唐瑾連忙說道“陳文第六首新歌是《異鄉人》,最近我們台的節目素材比較多,這首歌就押後了,等我回滬市就播出它。”
歡哥迫不及待地說道“小兄弟,哥哥我能不能有幸”
陳文立刻接住話,答應道“我現在就唱,歡哥振姐你們彆嫌棄就好。”
歡哥從牆邊拿起一把吉他,交到陳文手裡。
吉他一入手,陳文就感覺到它的不同了,這手感,比自己那個幾百塊的吉他強太多了。
陳文背上背帶,彈了幾個音符,吉他發出的聲音極為悅耳,遠遠超過陳文自己那個吉他,甚至碾壓他在電台和磁帶地下工廠使用過的那些吉他。
陳文陶醉在這把高級吉他的音效中,歡哥和振姐一言不發,笑盈盈地看著。
陳文把玩了好半天,唐瑾心想不能讓兩位大哥大姐這麼一直等下去啊,催促道“壞家夥你玩得沒完沒了了,趕緊唱啊!”
陳文這才醒過來,歉意地笑笑,試了幾個和弦,把《異鄉人》演唱了一邊。
一曲唱罷,歡哥和振姐同時叫好。
歡哥問道“小兄弟你告訴我,你在創作這首歌的那天,發生了什麼事,你當時是怎麼想的?”
陳文說道“那天我和女朋友坐公交車回家,她挽著我的胳膊,我們站在車廂裡,我們感覺自己很幸福,但我們從車窗看出去,看到很多形單影隻的路人,他們當中有很多人是來到滬市的異鄉人。我自己也是異鄉人。我忽然有了靈感,為異鄉人寫首歌。”
陳文繼續說道“唐姐也不是滬市人,我覺著這首歌也算是唱給她的。”
歡哥叫好道“太好了!說得好!歌也寫得好!”
振姐說道“歡哥對這首歌愛不釋手啊。陳文小兄弟,我替歡哥求這首歌,你看能不能送給歡哥?”

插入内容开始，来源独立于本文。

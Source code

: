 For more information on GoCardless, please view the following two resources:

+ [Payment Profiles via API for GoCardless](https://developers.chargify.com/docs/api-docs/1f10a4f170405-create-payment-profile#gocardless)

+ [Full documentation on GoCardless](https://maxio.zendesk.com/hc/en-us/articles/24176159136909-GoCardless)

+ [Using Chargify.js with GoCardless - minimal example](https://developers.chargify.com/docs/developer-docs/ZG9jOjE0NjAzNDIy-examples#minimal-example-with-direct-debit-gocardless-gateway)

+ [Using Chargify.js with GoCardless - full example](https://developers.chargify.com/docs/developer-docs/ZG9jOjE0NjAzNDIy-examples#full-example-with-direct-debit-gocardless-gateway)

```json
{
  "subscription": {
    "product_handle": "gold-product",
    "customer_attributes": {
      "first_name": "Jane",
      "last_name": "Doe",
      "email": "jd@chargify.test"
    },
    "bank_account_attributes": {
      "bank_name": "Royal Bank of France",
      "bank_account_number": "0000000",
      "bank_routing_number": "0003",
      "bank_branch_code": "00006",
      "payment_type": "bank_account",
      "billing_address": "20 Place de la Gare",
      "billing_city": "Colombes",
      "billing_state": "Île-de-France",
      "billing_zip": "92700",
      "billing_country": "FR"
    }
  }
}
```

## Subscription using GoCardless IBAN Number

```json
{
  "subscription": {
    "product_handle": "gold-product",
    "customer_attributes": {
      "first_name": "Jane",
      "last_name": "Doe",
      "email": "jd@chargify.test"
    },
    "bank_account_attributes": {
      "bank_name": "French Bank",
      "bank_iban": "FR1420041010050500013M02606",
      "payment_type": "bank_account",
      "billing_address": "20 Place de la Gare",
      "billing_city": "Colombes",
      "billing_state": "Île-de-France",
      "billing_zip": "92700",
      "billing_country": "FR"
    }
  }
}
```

歡哥連忙說道“小兄弟已經答應兩三年內為我寫歌了,我豈能如此迫不及待啊!”
陳文想了想,這首歌在前世也就是一首小眾民謠,雖然歌曲很美意境很讚,但是李健老師沒有大火,或者說沒有火到歡哥這個層級。今世這首歌如果被歡哥唱出去,那效果肯定相當可觀!
想到這裡,陳文誠懇地說道“歡哥,蒙您不嫌棄,這首歌就算是我為您寫的。實話實說,這首歌在我手裡其實挺浪費它的,我沒名氣,唱片公司都看不起我,我唱它,它很難火起來。隻有您這樣的歌唱家唱它,它才能被更多老百姓聽到。您能夠收下這首歌,是歌本身的榮幸,我替老百姓們謝謝您啦!”